The combination of four core medication types, now considered the standard approach, has meaningfully shifted the survival curve upward. Many of the survival statistics cited earlier come from eras before these newer drugs were widely available, so people diagnosed today and started on optimal treatment may outperform the published numbers.

Beyond medications, implantable devices that correct dangerous heart rhythms or help both sides of the heart pump in sync can add years of life for the right candidates. For people with the most advanced disease who aren’t responding to any other therapy, a mechanical heart pump (left ventricular assist device) offers another option. Survival rates with these pumps are about 78% at one year and 62% at three years, a meaningful extension for people who otherwise had very limited time. Heart transplant remains the most effective intervention for end-stage disease, though availability is limited by donor organ supply.

Signs That Heart Failure Is Progressing

Heart failure typically worsens in a staircase pattern: long stretches of relative stability interrupted by acute episodes that drop you to a lower level of function. Recognizing when the condition is advancing helps you plan and adjust treatment early.

Early-stage progression often shows up as increasing breathlessness during activities that used to be manageable, more frequent need to sleep propped up, new or worsening swelling in the legs and feet, and unexplained weight gain from fluid retention over days rather than weeks. You may notice that the doses of water-clearing medications that used to keep your symptoms in check no longer seem sufficient.

Advanced or end-stage heart failure is marked by symptoms that persist even at rest and no longer respond well to standard treatments. At this point, conversations about goals of care, comfort-focused treatment, or advanced interventions like mechanical pumps and transplant evaluation become important. People reaching this stage generally have a prognosis measured in months to a few years without an advanced intervention.

What You Can Control

The single most impactful thing you can do is take your medications consistently. Studies repeatedly show that gaps in medication use are one of the leading causes of heart failure hospitalizations, and each hospitalization is associated with further decline in heart function. Sodium restriction helps reduce fluid overload. Staying as physically active as your symptoms allow, even through structured cardiac rehabilitation, has been shown to improve both quality of life and outcomes.

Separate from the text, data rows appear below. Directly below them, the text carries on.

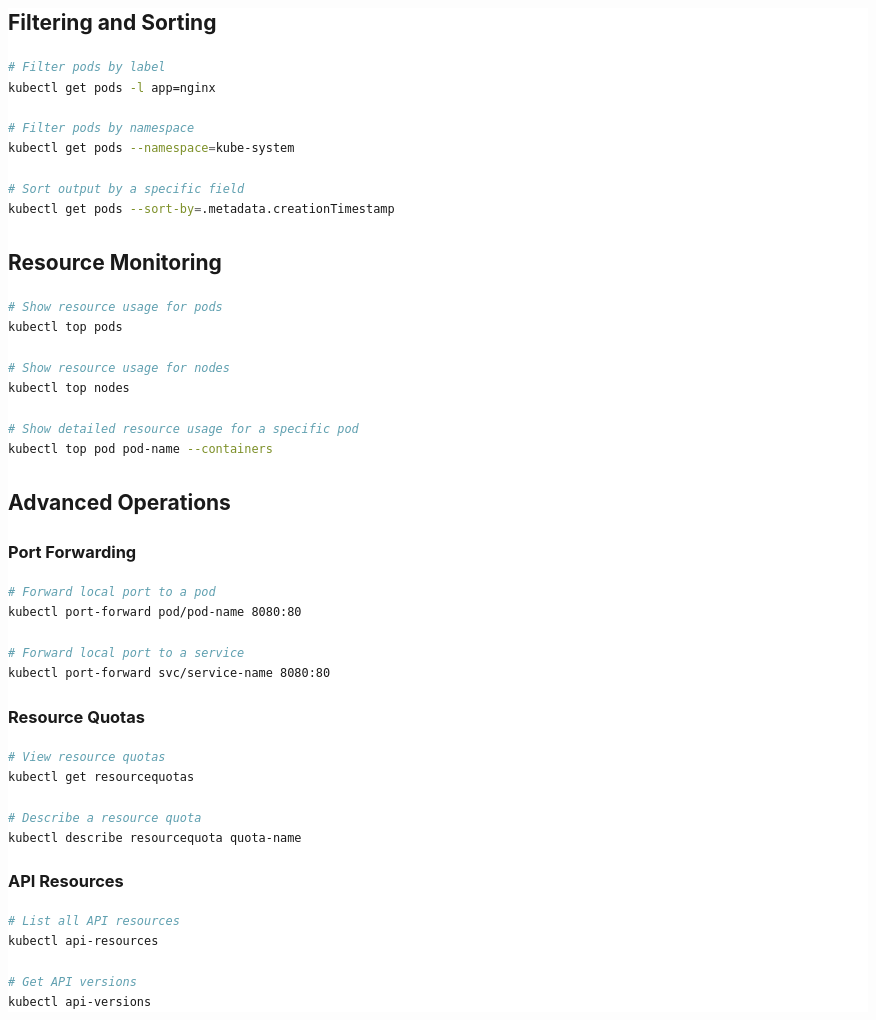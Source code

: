 ## Filtering and Sorting

```bash
# Filter pods by label
kubectl get pods -l app=nginx

# Filter pods by namespace
kubectl get pods --namespace=kube-system

# Sort output by a specific field
kubectl get pods --sort-by=.metadata.creationTimestamp
```

## Resource Monitoring

```bash
# Show resource usage for pods
kubectl top pods

# Show resource usage for nodes
kubectl top nodes

# Show detailed resource usage for a specific pod
kubectl top pod pod-name --containers
```

## Advanced Operations

### Port Forwarding

```bash
# Forward local port to a pod
kubectl port-forward pod/pod-name 8080:80

# Forward local port to a service
kubectl port-forward svc/service-name 8080:80
```

### Resource Quotas

```bash
# View resource quotas
kubectl get resourcequotas

# Describe a resource quota
kubectl describe resourcequota quota-name
```

### API Resources

```bash
# List all API resources
kubectl api-resources

# Get API versions
kubectl api-versions
```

Monitoring your weight daily is a simple and effective early warning system. A gain of more than 2 to 3 pounds in a day, or 5 pounds in a week, often signals fluid buildup before you feel obvious symptoms, giving you and your care team time to adjust treatment before a crisis develops. Limiting alcohol, managing blood pressure, and keeping blood sugar well controlled if you have diabetes all reduce the compounding effect of those conditions on your heart.